Faige Szapiro was born in Częstochowa, Poland, to Rabbi Awigdor Szapiro of the Kozhnitz Hasidic dynasty. In 1936, she married Rabbi Joel Teitelbaum after the death of Joel's first wife. Following the death of Rabbi Joel Teitelbaum in 1979 and his succession by Moshe (Moses) Teitelbaum, a nephew of Joel, a segment of the Satmar community rejected the new leadership and remained committed to the deceased Rebbe. This group became known as Bnei Yoel or B'nei Joel ("The Children of Yoel"), and many of these Hasidim would regularly petition Faige for blessings and advice as they normally would of a Hasidic Rebbe.

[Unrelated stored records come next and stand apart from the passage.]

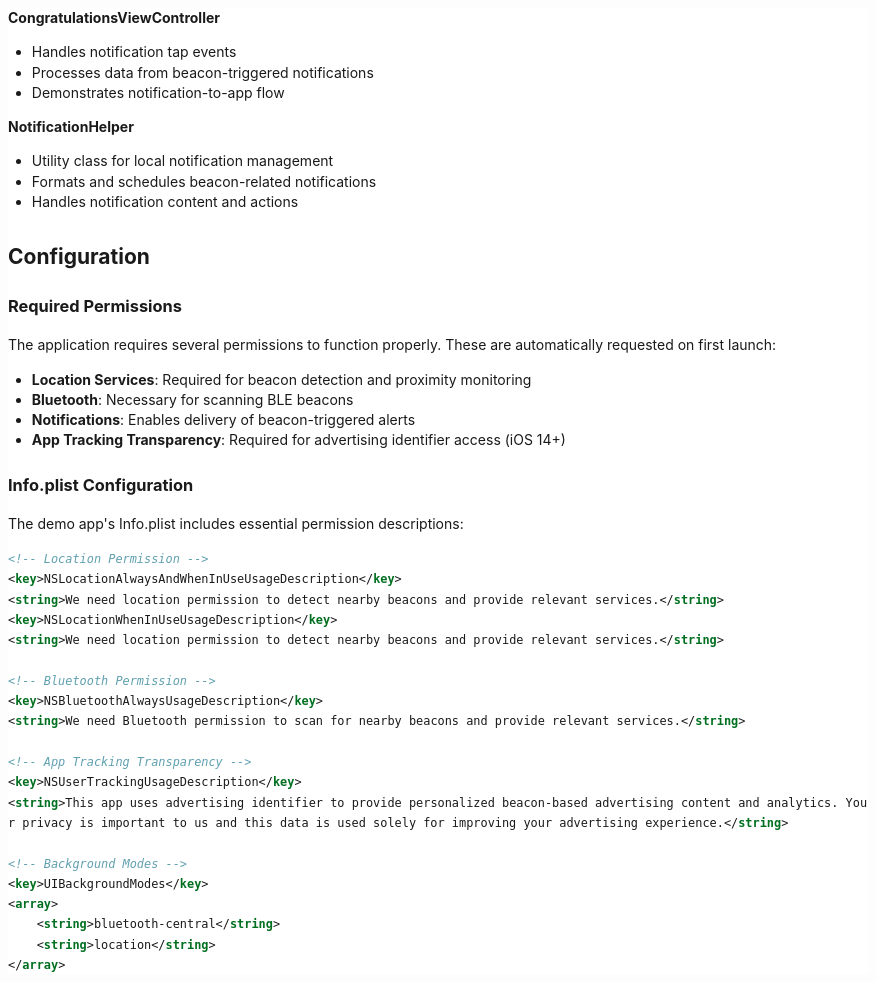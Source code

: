 **CongratulationsViewController**
- Handles notification tap events
- Processes data from beacon-triggered notifications
- Demonstrates notification-to-app flow

**NotificationHelper**
- Utility class for local notification management
- Formats and schedules beacon-related notifications
- Handles notification content and actions

## Configuration

### Required Permissions

The application requires several permissions to function properly. These are automatically requested on first launch:

- **Location Services**: Required for beacon detection and proximity monitoring
- **Bluetooth**: Necessary for scanning BLE beacons
- **Notifications**: Enables delivery of beacon-triggered alerts
- **App Tracking Transparency**: Required for advertising identifier access (iOS 14+)

### Info.plist Configuration

The demo app's Info.plist includes essential permission descriptions:

```xml
<!-- Location Permission -->
<key>NSLocationAlwaysAndWhenInUseUsageDescription</key>
<string>We need location permission to detect nearby beacons and provide relevant services.</string>
<key>NSLocationWhenInUseUsageDescription</key>
<string>We need location permission to detect nearby beacons and provide relevant services.</string>

<!-- Bluetooth Permission -->
<key>NSBluetoothAlwaysUsageDescription</key>
<string>We need Bluetooth permission to scan for nearby beacons and provide relevant services.</string>

<!-- App Tracking Transparency -->
<key>NSUserTrackingUsageDescription</key>
<string>This app uses advertising identifier to provide personalized beacon-based advertising content and analytics. Your privacy is important to us and this data is used solely for improving your advertising experience.</string>

<!-- Background Modes -->
<key>UIBackgroundModes</key>
<array>
    <string>bluetooth-central</string>
    <string>location</string>
</array>
```
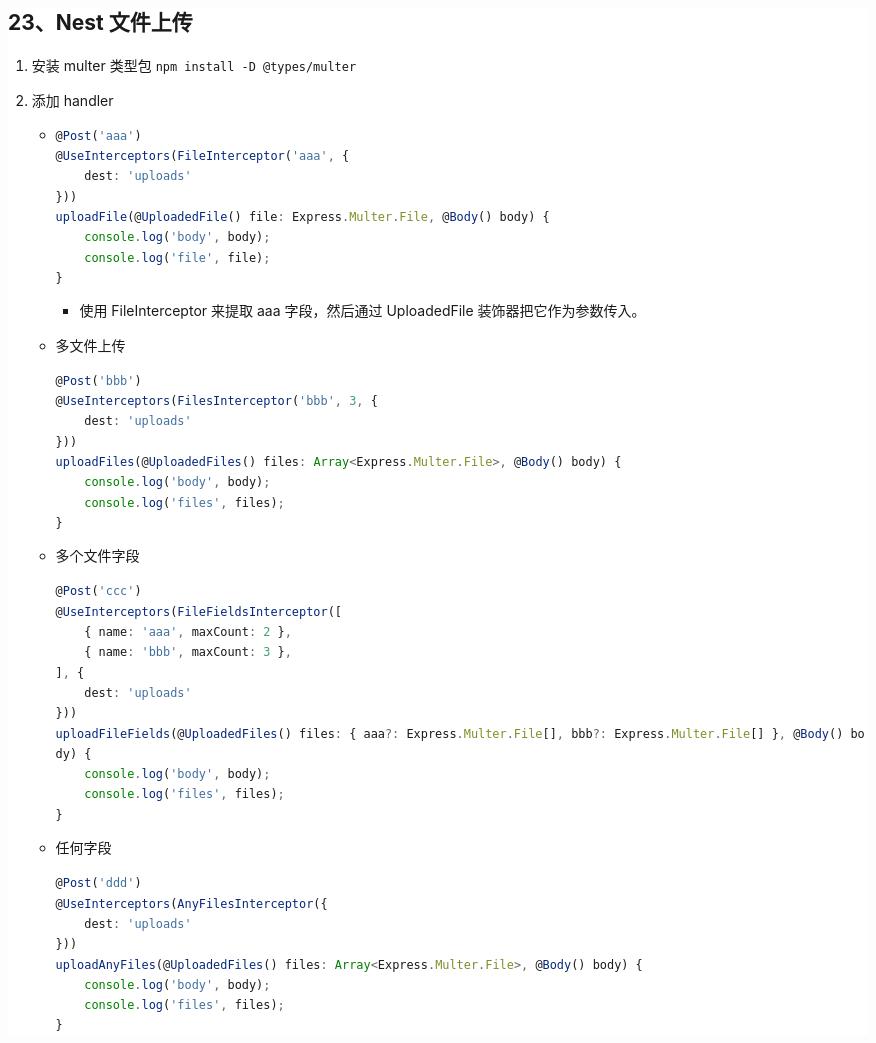 

## 23、Nest 文件上传 

1. 安装 multer 类型包 `npm install -D @types/multer`

2. 添加 handler 

   - ```typescript
     @Post('aaa')
     @UseInterceptors(FileInterceptor('aaa', {
         dest: 'uploads'
     }))
     uploadFile(@UploadedFile() file: Express.Multer.File, @Body() body) {
         console.log('body', body);
         console.log('file', file);
     }
     ```

     - 使用 FileInterceptor 来提取 aaa 字段，然后通过 UploadedFile 装饰器把它作为参数传入。

   - 多文件上传

     ```typescript
     @Post('bbb')
     @UseInterceptors(FilesInterceptor('bbb', 3, {
         dest: 'uploads'
     }))
     uploadFiles(@UploadedFiles() files: Array<Express.Multer.File>, @Body() body) {
         console.log('body', body);
         console.log('files', files);
     }
     ```

   - 多个文件字段

     ```typescript
     @Post('ccc')
     @UseInterceptors(FileFieldsInterceptor([
         { name: 'aaa', maxCount: 2 },
         { name: 'bbb', maxCount: 3 },
     ], {
         dest: 'uploads'
     }))
     uploadFileFields(@UploadedFiles() files: { aaa?: Express.Multer.File[], bbb?: Express.Multer.File[] }, @Body() body) {
         console.log('body', body);
         console.log('files', files);
     }
     ```

   - 任何字段

     ```typescript
     @Post('ddd')
     @UseInterceptors(AnyFilesInterceptor({
         dest: 'uploads'
     }))
     uploadAnyFiles(@UploadedFiles() files: Array<Express.Multer.File>, @Body() body) {
         console.log('body', body);
         console.log('files', files);
     }
     ```
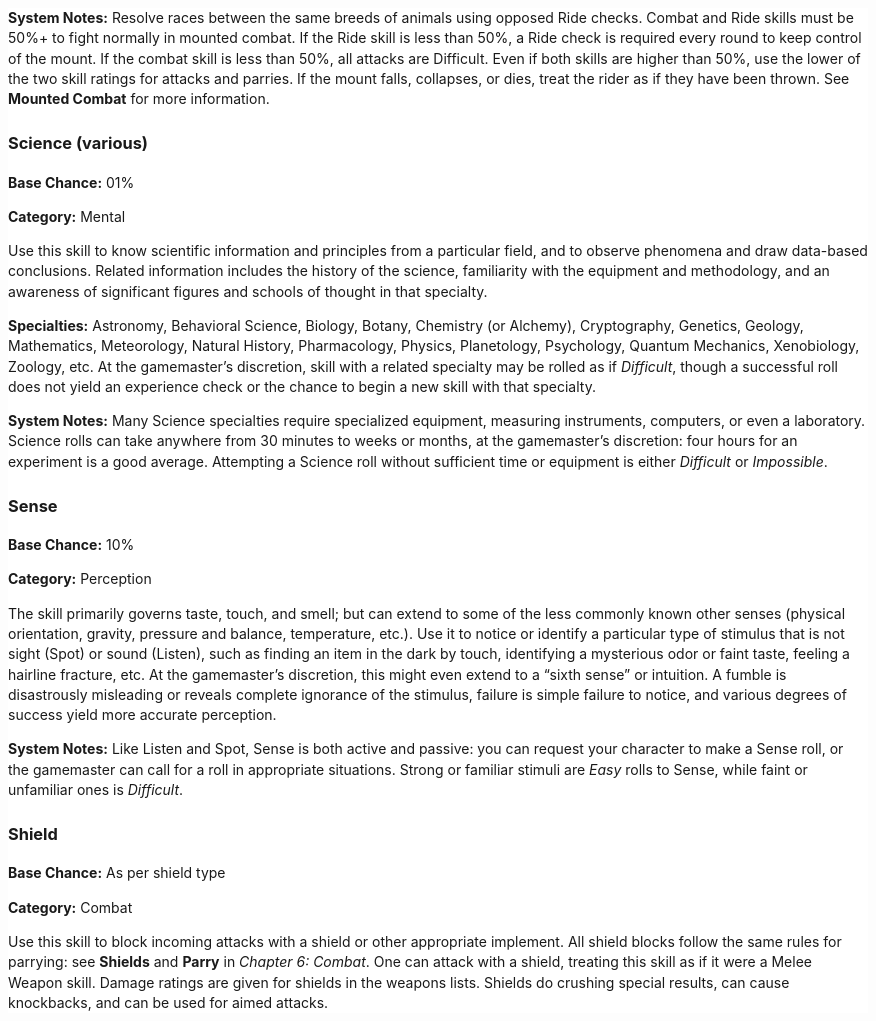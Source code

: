 **System Notes:** Resolve races between the same breeds of animals using opposed Ride checks. Combat and Ride skills must be 50%+ to fight normally in mounted combat. If the Ride skill is less than 50%, a Ride check is required every round to keep control of the mount. If the combat skill is less than 50%, all attacks are Difficult. Even if both skills are higher than 50%, use the lower of the two skill ratings for attacks and parries. If the mount falls, collapses, or dies, treat the rider as if they have been thrown. See **Mounted Combat** for more information.

### **Science (various)**

**Base Chance:** 01%

**Category:** Mental

Use this skill to know scientific information and principles from a particular field, and to observe phenomena and draw data-based conclusions. Related information includes the history of the science, familiarity with the equipment and methodology, and an awareness of significant figures and schools of thought in that specialty.

**Specialties:** Astronomy, Behavioral Science, Biology, Botany, Chemistry (or Alchemy), Cryptography, Genetics, Geology, Mathematics, Meteorology, Natural History, Pharmacology, Physics, Planetology, Psychology, Quantum Mechanics, Xenobiology, Zoology, etc. At the gamemaster’s discretion, skill with a related specialty may be rolled as if *Difficult*, though a successful roll does not yield an experience check or the chance to begin a new skill with that specialty.

**System Notes:** Many Science specialties require specialized equipment, measuring instruments, computers, or even a laboratory. Science rolls can take anywhere from 30 minutes to weeks or months, at the gamemaster’s discretion: four hours for an experiment is a good average. Attempting a Science roll without sufficient time or equipment is either *Difficult* or *Impossible*.

### **Sense**

**Base Chance:** 10%

**Category:** Perception

The skill primarily governs taste, touch, and smell; but can extend to some of the less commonly known other senses (physical orientation, gravity, pressure and balance, temperature, etc.). Use it to notice or identify a particular type of stimulus that is not sight (Spot) or sound (Listen), such as finding an item in the dark by touch, identifying a mysterious odor or faint taste, feeling a hairline fracture, etc. At the gamemaster’s discretion, this might even extend to a “sixth sense” or intuition. A fumble is disastrously misleading or reveals complete ignorance of the stimulus, failure is simple failure to notice, and various degrees of success yield more accurate perception.

**System Notes:** Like Listen and Spot, Sense is both active and passive: you can request your character to make a Sense roll, or the gamemaster can call for a roll in appropriate situations. Strong or familiar stimuli are *Easy* rolls to Sense, while faint or unfamiliar ones is *Difficult*.

### **Shield**

**Base Chance:** As per shield type

**Category:** Combat

Use this skill to block incoming attacks with a shield or other appropriate implement. All shield blocks follow the same rules for parrying: see **Shields** and **Parry** in *Chapter 6: Combat*. One can attack with a shield, treating this skill as if it were a Melee Weapon skill. Damage ratings are given for shields in the weapons lists. Shields do crushing special results, can cause knockbacks, and can be used for aimed attacks.
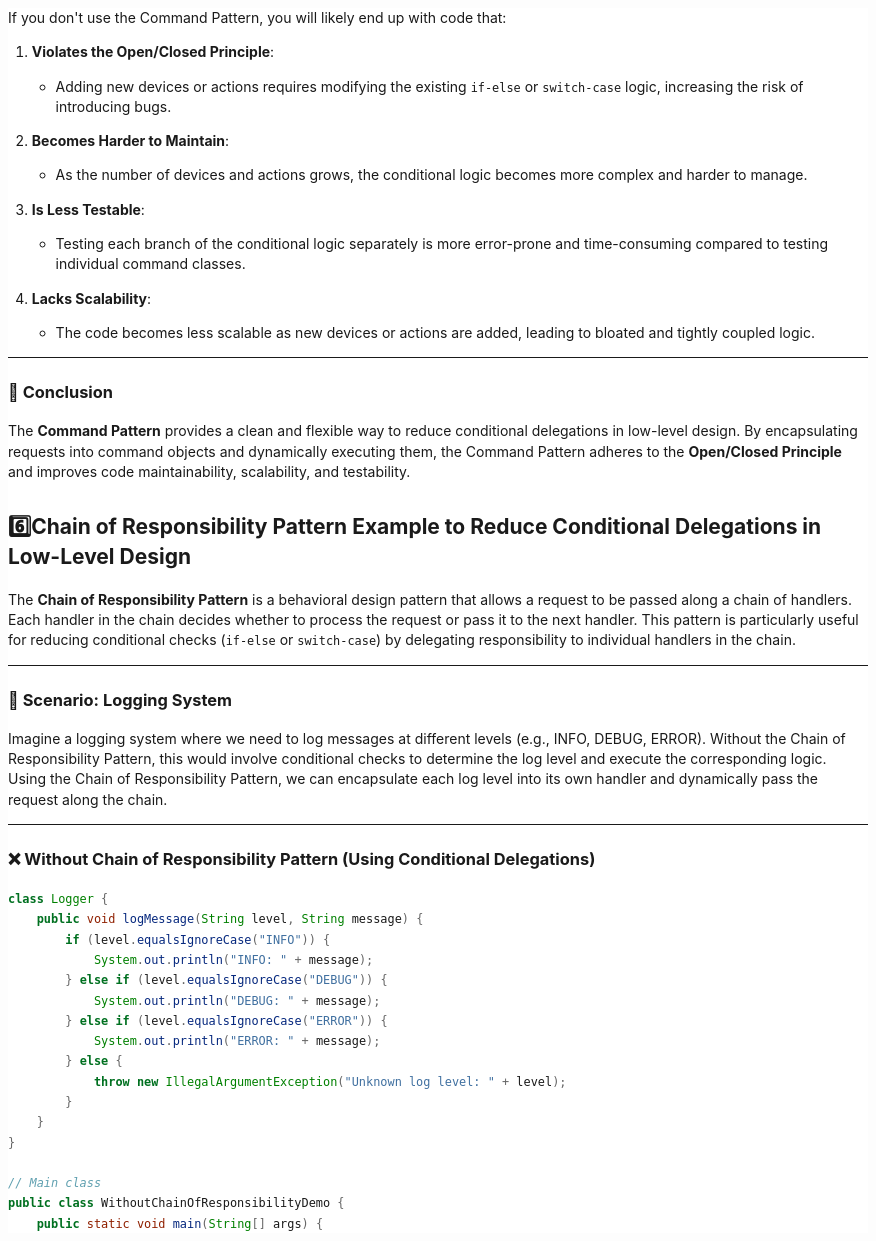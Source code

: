 If you don't use the Command Pattern, you will likely end up with code that:
1. **Violates the Open/Closed Principle**:
    - Adding new devices or actions requires modifying the existing `if-else` or `switch-case` logic, increasing the risk of introducing bugs.

2. **Becomes Harder to Maintain**:
    - As the number of devices and actions grows, the conditional logic becomes more complex and harder to manage.

3. **Is Less Testable**:
    - Testing each branch of the conditional logic separately is more error-prone and time-consuming compared to testing individual command classes.

4. **Lacks Scalability**:
    - The code becomes less scalable as new devices or actions are added, leading to bloated and tightly coupled logic.

---

### 🎯 **Conclusion**

The **Command Pattern** provides a clean and flexible way to reduce conditional delegations in low-level design. By encapsulating requests into command objects and dynamically executing them, the Command Pattern adheres to the **Open/Closed Principle** and improves code maintainability, scalability, and testability.


## 6️⃣Chain of Responsibility Pattern Example to Reduce Conditional Delegations in Low-Level Design

The **Chain of Responsibility Pattern** is a behavioral design pattern that allows a request to be passed along a chain of handlers. Each handler in the chain decides whether to process the request or pass it to the next handler. This pattern is particularly useful for reducing conditional checks (`if-else` or `switch-case`) by delegating responsibility to individual handlers in the chain.

---

### 🔧 **Scenario: Logging System**

Imagine a logging system where we need to log messages at different levels (e.g., INFO, DEBUG, ERROR). Without the Chain of Responsibility Pattern, this would involve conditional checks to determine the log level and execute the corresponding logic. Using the Chain of Responsibility Pattern, we can encapsulate each log level into its own handler and dynamically pass the request along the chain.

---

### ❌ **Without Chain of Responsibility Pattern (Using Conditional Delegations)**

```java
class Logger {
    public void logMessage(String level, String message) {
        if (level.equalsIgnoreCase("INFO")) {
            System.out.println("INFO: " + message);
        } else if (level.equalsIgnoreCase("DEBUG")) {
            System.out.println("DEBUG: " + message);
        } else if (level.equalsIgnoreCase("ERROR")) {
            System.out.println("ERROR: " + message);
        } else {
            throw new IllegalArgumentException("Unknown log level: " + level);
        }
    }
}

// Main class
public class WithoutChainOfResponsibilityDemo {
    public static void main(String[] args) {
```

This was a unique position for a Hasidic Rebbetzin in the post-World War II period, and Faige Teitelbaum is viewed as the only such woman in the late 20th century to function as a de facto rebbe and leader. The center of communal activity for Teitelbaum's followers was a synagogue on Bedford Avenue which was known as Bais Feige ("The House of Feige"). The allegiance to Faige Teitelbaum was reported to be the cause of a major rift in the Satmar community, leading to a federal lawsuit between Teitelbaum and her nephew, the second Satmar Rebbe. In some cases, public violence erupted between Satmar Hasidim.

=== Legacy ===
Teitelbaum's charitable activities included establishing the Satmar Bikur Cholim kosher food distribution network for Orthodox hospital patients.